# ENTRIES SUPPLIED
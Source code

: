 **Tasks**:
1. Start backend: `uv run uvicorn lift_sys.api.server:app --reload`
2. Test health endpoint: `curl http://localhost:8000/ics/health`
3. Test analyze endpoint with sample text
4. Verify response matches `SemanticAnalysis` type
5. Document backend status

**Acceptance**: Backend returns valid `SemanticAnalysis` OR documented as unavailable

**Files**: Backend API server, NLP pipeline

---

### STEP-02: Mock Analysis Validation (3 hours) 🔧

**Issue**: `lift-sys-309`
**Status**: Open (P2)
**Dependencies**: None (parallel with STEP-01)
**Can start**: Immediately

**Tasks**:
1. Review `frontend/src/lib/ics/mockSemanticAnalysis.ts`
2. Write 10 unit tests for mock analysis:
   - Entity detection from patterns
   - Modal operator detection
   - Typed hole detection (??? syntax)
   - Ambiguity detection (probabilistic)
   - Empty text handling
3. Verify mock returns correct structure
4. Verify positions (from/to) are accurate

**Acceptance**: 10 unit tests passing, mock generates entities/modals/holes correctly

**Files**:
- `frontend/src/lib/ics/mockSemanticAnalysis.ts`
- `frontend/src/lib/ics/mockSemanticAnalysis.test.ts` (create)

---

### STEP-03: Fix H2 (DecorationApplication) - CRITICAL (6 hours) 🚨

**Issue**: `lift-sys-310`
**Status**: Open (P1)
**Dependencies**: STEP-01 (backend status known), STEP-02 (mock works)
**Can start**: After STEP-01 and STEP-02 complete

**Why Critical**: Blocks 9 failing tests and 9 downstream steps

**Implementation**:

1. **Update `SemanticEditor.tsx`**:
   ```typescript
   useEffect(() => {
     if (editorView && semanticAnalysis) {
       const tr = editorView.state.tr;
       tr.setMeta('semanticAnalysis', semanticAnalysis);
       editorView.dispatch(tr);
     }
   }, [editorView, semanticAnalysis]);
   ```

# WHAT IS REQUIRED
Everything above from the line containing "server, NLP pipeline" through the line containing "2. Write 10" must be copied exactly. Nothing outside that range belongs in the answer.

# WORKED SOLUTION
**Files**: Backend API server, NLP pipeline

---

### STEP-02: Mock Analysis Validation (3 hours) 🔧

**Issue**: `lift-sys-309`
**Status**: Open (P2)
**Dependencies**: None (parallel with STEP-01)
**Can start**: Immediately

**Tasks**:
1. Review `frontend/src/lib/ics/mockSemanticAnalysis.ts`
2. Write 10 unit tests for mock analysis:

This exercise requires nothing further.